Leader of the Libyan National Army Khalifa Haftar took control of four major oil ports from the UN-backed Government of National Accord on Sunday, Reuters reported.
Libya was preparing to export its first official oil shipment in years before Haftar’s forces attacked, taking the eastern ports of Es Sider, Ras Lanuf, Zueitina and Brega.
The seizure of the ports follows a peace deal between several rival factions, brokered by the United Nations in December. The deal led to the formation of the Tripoli-based Government of National Accord (GNA) and a nine-member Presidential Council, but was not recognized by several major armed groups, including the Libyan National Army (LNA).
Control over oil has ignited conflict between various factions in Libya since former ruler Muammar Qadhafi’s ouster in 2011. Prior to 2011, crude oil reserves were the source of 95 percent of Libya’s export revenue, Bloomberg reported. Libyan oil production is now less than half of what it was pre-2011.
Haftar took the cities from Ibrahim Jadhran, the leader of the Petroleum Facility Guards (PFG), who the GNA was paying to reopen key oil ports. The GNA’s decision to provide salaries to PFG members was heavily criticized at the time for providing opportunities for militants to extort the government.

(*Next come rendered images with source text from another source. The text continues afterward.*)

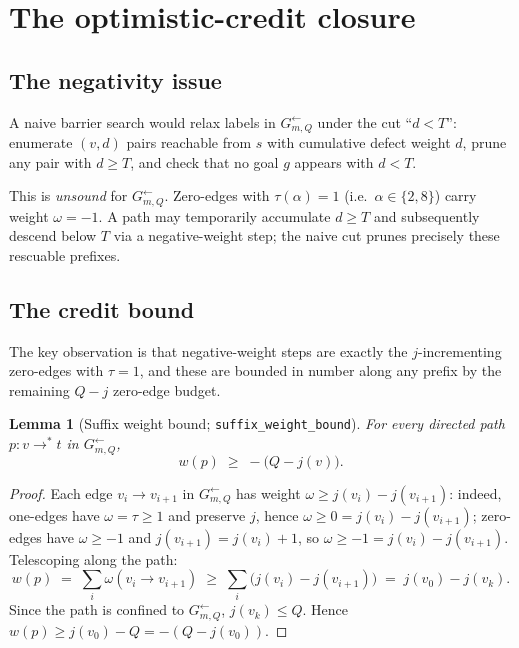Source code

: \documentclass[11pt,a4paper]{article}
\theoremstyle{plain}
\newtheorem{lemma}[theorem]{Lemma}
\theoremstyle{definition}
\newcommand{\InvG}{G^{\!\leftarrow}}
\begin{document}
\section{The optimistic-credit closure}\label{sec:s216-closure}

\subsection{The negativity issue}

A naive barrier search would relax labels in $\InvG_{m, Q}$ under
the cut ``$d < T$'': enumerate $(v, d)$ pairs reachable from $s$
with cumulative defect weight $d$, prune any pair with $d \ge T$,
and check that no goal $g$ appears with $d < T$.

This is \emph{unsound} for $\InvG_{m, Q}$. Zero-edges with
$\tau(\alpha) = 1$ (i.e.\ $\alpha \in \{2, 8\}$) carry weight
$\omega = -1$. A path may temporarily accumulate $d \ge T$ and
subsequently descend below $T$ via a negative-weight step; the
naive cut prunes precisely these rescuable prefixes.

\subsection{The credit bound}

The key observation is that negative-weight steps are exactly the
$j$-incrementing zero-edges with $\tau = 1$, and these are
bounded in number along any prefix by the remaining $Q - j$ zero-edge
budget.

\begin{lemma}[Suffix weight bound; \texttt{suffix\_weight\_bound}]
\label{lem:suffix-bound}
For every directed path $p : v \to^{*} t$ in $\InvG_{m, Q}$,
\[
  w(p) \;\ge\; -\bigl(Q - j(v)\bigr).
\]
\end{lemma}

\begin{proof}
Each edge $v_i \to v_{i+1}$ in $\InvG_{m, Q}$ has weight
$\omega \ge j(v_i) - j(v_{i+1})$: indeed, one-edges have
$\omega = \tau \ge 1$ and preserve $j$, hence
$\omega \ge 0 = j(v_i) - j(v_{i+1})$; zero-edges have
$\omega \ge -1$ and $j(v_{i+1}) = j(v_i) + 1$, so
$\omega \ge -1 = j(v_i) - j(v_{i+1})$. Telescoping along the path:
\[
  w(p) \;=\; \sum_{i} \omega(v_i \to v_{i+1})
       \;\ge\; \sum_i \bigl(j(v_i) - j(v_{i+1})\bigr)
       \;=\; j(v_0) - j(v_k).
\]
Since the path is confined to $\InvG_{m, Q}$, $j(v_k) \le Q$.
Hence $w(p) \ge j(v_0) - Q = -(Q - j(v_0))$.
\end{proof}
\end{document}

The GNA-PFG deal nevertheless allowed for repairs to oil production facilities and Libya was due to ship its first crude oil cargo since December 2014 on September 18.
Haftar does not recognize the GNA’s authority and has opposed it since the December deal. He is linked to forces in eastern Libya and controls territory in the east, including some oil facilities and Benghazi.

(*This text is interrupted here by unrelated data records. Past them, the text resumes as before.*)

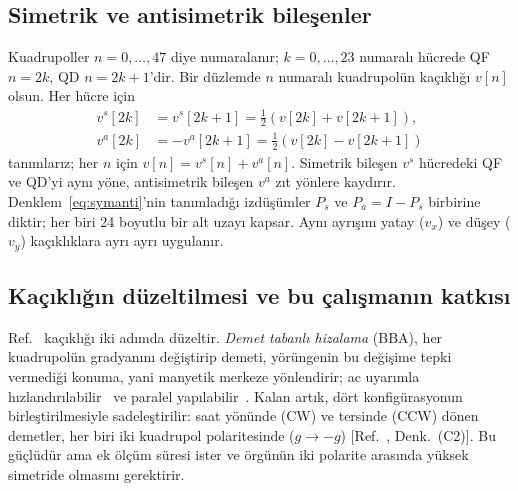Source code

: \documentclass[12pt,a4paper]{extarticle}
\begin{document}
\subsection{Simetrik ve antisimetrik bileşenler}
Kuadrupoller $n=0,\dots,47$ diye numaralanır; $k=0,\dots,23$ numaralı hücrede QF $n=2k$, QD $n=2k+1$'dir.
Bir düzlemde $n$ numaralı kuadrupolün kaçıklığı $v[n]$ olsun. Her hücre için
\begin{equation}
\begin{split}
v^s[2k]&=v^s[2k+1]=\tfrac12\left(v[2k]+v[2k+1]\right),\\
v^a[2k]&=-v^a[2k+1]=\tfrac12\left(v[2k]-v[2k+1]\right)
\end{split}
\label{eq:symanti}
\end{equation}
tanımlarız; her $n$ için $v[n]=v^s[n]+v^a[n]$. Simetrik bileşen $v^s$ hücredeki QF ve QD'yi aynı yöne,
antisimetrik bileşen $v^a$ zıt yönlere kaydırır. Denklem~\eqref{eq:symanti}'nin tanımladığı izdüşümler
$P_s$ ve $P_a=I-P_s$ birbirine diktir; her biri 24 boyutlu bir alt uzayı kapsar. Aynı ayrışım yatay ($v_x$)
ve düşey ($v_y$) kaçıklıklara ayrı ayrı uygulanır.

\subsection{Kaçıklığın düzeltilmesi ve bu çalışmanın katkısı}
Ref.~\cite{omarov} kaçıklığı iki adımda düzeltir. \emph{Demet tabanlı hizalama} (BBA), her kuadrupolün
gradyanını değiştirip demeti, yörüngenin bu değişime tepki vermediği konuma, yani manyetik merkeze yönlendirir;
ac uyarımla hızlandırılabilir~\cite{marti} ve paralel yapılabilir~\cite{huang}. Kalan artık, dört
konfigürasyonun birleştirilmesiyle sadeleştirilir: saat yönünde (CW) ve tersinde (CCW) dönen demetler, her
biri iki kuadrupol polaritesinde ($g\to-g$) [Ref.~\cite{omarov}, Denk.~(C2)]. Bu güçlüdür ama ek ölçüm
süresi ister ve örgünün iki polarite arasında yüksek simetride olmasını gerektirir.
\end{document}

Egypt’s interests are split between concerns over weapons and terrorism, particularly concerning its western border with Libya and the growing influence of the Islamic State. So, while its policy has been to support the internationally recognized Presidential Council, it also pushed for the lifting of an arms embargo on Haftar and his forces, whom it considers to be key in confronting the Islamic State on the ground.
Ziad Akl, a senior researcher at the Center for Political and Strategic Studies, told Mada Masr Haftar’s seizing of the ports is a strategic move to gain leverage over the GNA. While Haftar cannot expect to export oil, he is trying to assert the LNA’s power, he explained, adding, “In the past few weeks there was an orchestrated operation targeting Daesh [the Islamic State] in Sirte. This was done under the banner of the Presidential Council, which would give the Council a lot of power.”

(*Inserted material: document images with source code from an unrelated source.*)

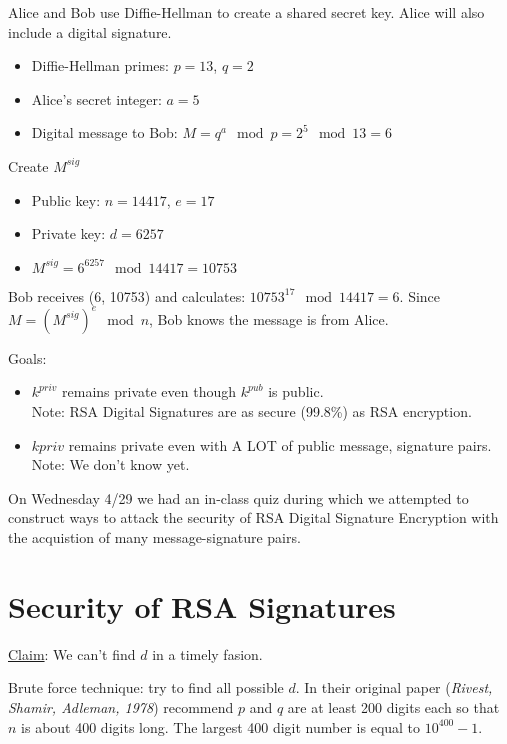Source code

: \begin{example}
Alice and Bob use Diffie-Hellman to create a shared secret key. Alice will also include a digital signature.
\begin{itemize}
\item Diffie-Hellman primes: $p=13$, $q=2$
\item Alice's secret integer: $a=5$
\item Digital message to Bob: $ M = q^{a}\mod{p} = 2^{5}\mod{13} = 6$
\end{itemize}

Create $M^{sig}$
\begin{itemize}
\item Public key: $n = 14417$, $e = 17$
\item Private key: $d = 6257$
\item $M^{sig} = 6^{6257} \mod{14417 = 10753}$

\end{itemize}

Bob receives (6, 10753) and calculates:
$10753^{17}\mod{14417} = 6$.
Since $M = (M^{sig})^{e} \mod{n}$, Bob knows the message is from Alice. 
\end{example}

Goals: 
\begin{itemize}
\item $k^{priv}$ remains private even though $k^{pub}$ is public.\\
Note: RSA Digital Signatures are as secure (99.8\%) as RSA encryption.
\item $k{priv}$ remains private even with A LOT of public message, signature pairs.\\
Note: We don't know yet.
\end{itemize}




On Wednesday 4/29 we had an in-class quiz during which we attempted to construct ways to attack the security of RSA Digital Signature Encryption with the acquistion of many message-signature pairs.\\
\section{Security of RSA Signatures}

\underline{Claim}: We can't find $d$ in a timely fasion. 

Brute force technique: try to find all possible $d$.
In their original paper (\textit{Rivest, Shamir, Adleman, 1978}) recommend $p$ and $q$ are at least 200 digits each so that $n$ is about 400 digits long. The largest 400 digit number is equal to $10^{400}-1$.\\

In August, Libyan forces backed by US-airstrikes launched an offensive against Islamic State forces in Sirte. By late August, Libyan authorities said the campaign had been successful and that they had almost entirely regained control of the city.
Akl believes the seizure of the ports was a response to the Presidential Council’s attacks on the Islamic State, in order to show that the LNA is still a significant player in Libya.
“All of it boils down to control over domestic power. These are all manifestations of the same problem. We thought the agreement would end things, but things did not end, things became more fragmented,” Akl said.
Richard Mallinson, an analyst at Energy Aspects Ltd. in London, told Mada Masr that Haftar wants a senior position in the unity government, giving him control over the Armed Forces and executive powers. He also wants the GNA to distance itself from Islamist groups like Libyan Dawn and the Misratan Brigades, he added.
The GNA is unlikely to concede to Haftar’s demands, according to Mallinson. “Senior members of the Presidential Council believe his demands would fatally undermine the Libyan Political Agreement (LPA). Also, if they were to strike a deal with Haftar, then the factions that currently protect the Presidential Council in Tripoli might well withdraw this protection. So I expect the political situation to remain fragmented and potentially worsen in the coming months,” he explained.
The United Nations released a statement on September 12, addressing the fighting over the oil ports and calling for a peaceful resolution to the conflict. The UN representative for Libya, Martin Kobler, stated: “Attacks on the oil terminals further threaten the stability and lead to a greater division of the country. They restrict the oil exports and add to people’s suffering,” calling on all parties to respect the UN-backed GNA and Presidential Council.
The United States, France, Germany, Italy, Spain and the United Kingdom also released a joint statement on Monday expressing sentiments in line with those of the UN: condemning the attacks and calling on all forces not to damage oil facilities and to respect the GNA and the Presidential Council.
Mallinson told Mada Masr: “After establishing itself in Tripoli, the GNA needed to quickly win support from other parts of Libya to be able to fully implement the LPA. The vote against the LPA in the House of Representatives last month was a major setback and the seizure of the terminals may prove to be the last nail in the coffin.”